(Plain-text document sources)
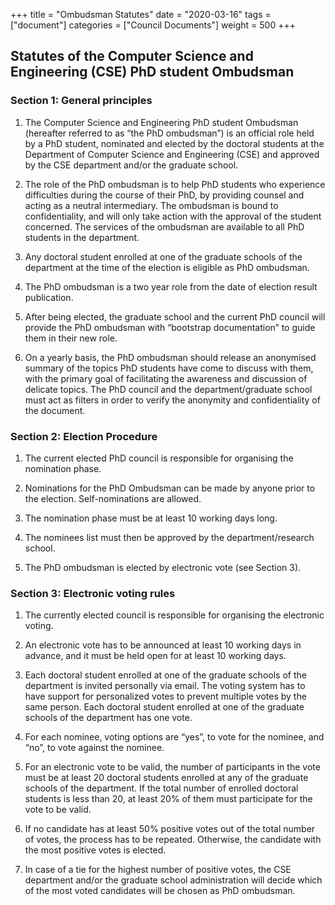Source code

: +++
title = "Ombudsman Statutes"
date = "2020-03-16"
tags = ["document"]
categories = ["Council Documents"]
weight = 500
+++

## Statutes of the Computer Science and Engineering (CSE) PhD student Ombudsman

### Section 1: General principles

1. The Computer Science and Engineering PhD student Ombudsman (hereafter referred to as “the PhD ombudsman”) is an official role held by a PhD student, nominated and elected by the doctoral students at the Department of Computer Science and Engineering (CSE) and approved by the CSE department and/or the graduate school.

2. The role of the PhD ombudsman is to help PhD students who experience difficulties during the course of their PhD, by providing counsel and acting as a neutral intermediary. The ombudsman is bound to confidentiality, and will only take action with the approval of the student concerned. The services of the ombudsman are available to all PhD students in the department. 

3. Any doctoral student enrolled at one of the graduate schools of the department at the time of the election is eligible as PhD ombudsman.

4. The PhD ombudsman is a two year role from the date of election result publication.

5. After being elected, the graduate school and the current PhD council will provide the PhD ombudsman with “bootstrap documentation” to guide them in their new role.

6. On a yearly basis, the PhD ombudsman should release an anonymised summary of the topics PhD students have come to discuss with them, with the primary goal of facilitating the awareness and discussion of delicate topics. The PhD council and the department/graduate school must act as filters in order to verify the anonymity and confidentiality of the document.


### Section 2: Election Procedure

1. The current elected PhD council is responsible for organising the nomination phase.

2. Nominations for the PhD Ombudsman can be made by anyone prior to the election. Self-nominations are allowed.

3. The nomination phase must be at least 10 working days long.

4. The nominees list must then be approved by the department/research school.

5. The PhD ombudsman is elected by electronic vote (see Section 3).


### Section 3: Electronic voting rules

1. The currently elected council is responsible for organising the electronic voting. 

2. An electronic vote has to be announced at least 10 working days in advance, and it must be held open for at least 10 working days. 

3. Each doctoral student enrolled at one of the graduate schools of the department is invited personally via email. The voting system has to have support for personalized votes to prevent multiple votes by the same person. Each doctoral student enrolled at one of the graduate schools of the department has one vote.

4. For each nominee, voting options are “yes”, to vote for the nominee, and “no”, to vote against the nominee.

5. For an electronic vote to be valid, the number of participants in the vote must be at least 20 doctoral students enrolled at any of the graduate schools of the department. If the total number of enrolled doctoral students is less than 20, at least 20% of them must participate for the vote to be valid. 

6. If no candidate has at least 50% positive votes out of the total number of votes, the process has to be repeated. Otherwise, the candidate with the most positive votes is elected.

7. In case of a tie for the highest number of positive votes, the CSE department and/or the graduate school administration will decide which of the most voted candidates will be chosen as PhD ombudsman.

### Exercise goal
Above are the entries; copy out every line among them that contains the word "Section".

### Task answer
### Section 1: General principles
### Section 2: Election Procedure
5. The PhD ombudsman is elected by electronic vote (see Section 3).
### Section 3: Electronic voting rules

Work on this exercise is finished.